Friday, February 11, 2005

Shunned analogies

They say that a visit to a battery-hen facility or a slaughter house would be enough to cause a major change in one's dietary habits. I haven't made any such visits, but the reports alone are enough to make me seriously consider becoming a vegetarian. (If I do, though, I'll try not to rant about it in these pages.)

At all events animal rights is generally considered to be a left-wing cause, something "progressives" take up, while conservatives disdain it.

Let's now make a switch, one that current rules of the game, based on left-right polarities, forbid. What about abortion? Opposition to abortion is generally accounted a right-wing cause. Again, though, they say that hearing the amplified sound of a fetus in the third trimester or witnessing a partial-birth abortion would be enough to change the minds of most "pro-choice" persons.

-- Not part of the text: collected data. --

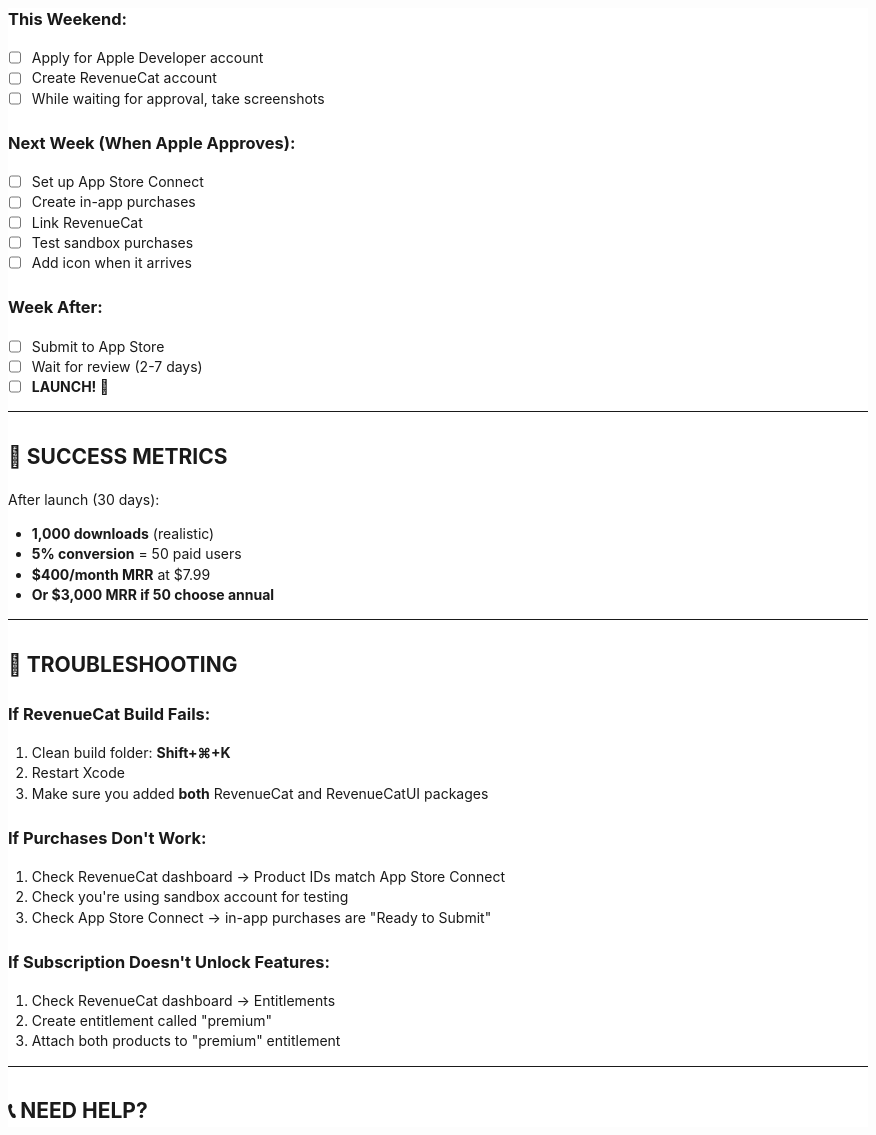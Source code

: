 ### This Weekend:
- [ ] Apply for Apple Developer account
- [ ] Create RevenueCat account
- [ ] While waiting for approval, take screenshots

### Next Week (When Apple Approves):
- [ ] Set up App Store Connect
- [ ] Create in-app purchases
- [ ] Link RevenueCat
- [ ] Test sandbox purchases
- [ ] Add icon when it arrives

### Week After:
- [ ] Submit to App Store
- [ ] Wait for review (2-7 days)
- [ ] **LAUNCH! 🚀**

---

## 🎯 SUCCESS METRICS

After launch (30 days):
- **1,000 downloads** (realistic)
- **5% conversion** = 50 paid users
- **$400/month MRR** at $7.99
- **Or $3,000 MRR if 50 choose annual**

---

## 🚨 TROUBLESHOOTING

### If RevenueCat Build Fails:
1. Clean build folder: **Shift+⌘+K**
2. Restart Xcode
3. Make sure you added **both** RevenueCat and RevenueCatUI packages

### If Purchases Don't Work:
1. Check RevenueCat dashboard → Product IDs match App Store Connect
2. Check you're using sandbox account for testing
3. Check App Store Connect → in-app purchases are "Ready to Submit"

### If Subscription Doesn't Unlock Features:
1. Check RevenueCat dashboard → Entitlements
2. Create entitlement called "premium"
3. Attach both products to "premium" entitlement

---

## 📞 NEED HELP?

Thus we tend to avoid both abattoirs and abortion providers. We tend also to avoid comparing the two. But should we? A critique of one seems to suggest a critique of the other. Or conversely, perhaps both can be defended.

In the area of personal disclosure, let me indicate that a couple of years after she gave birth to me, my mother had an abortion. Instead of being an only child, I could have had a sibling. Or the fetus aborted could have been me.

The personal element tends to affect one's judgment on these matters. But isn't that as it should be?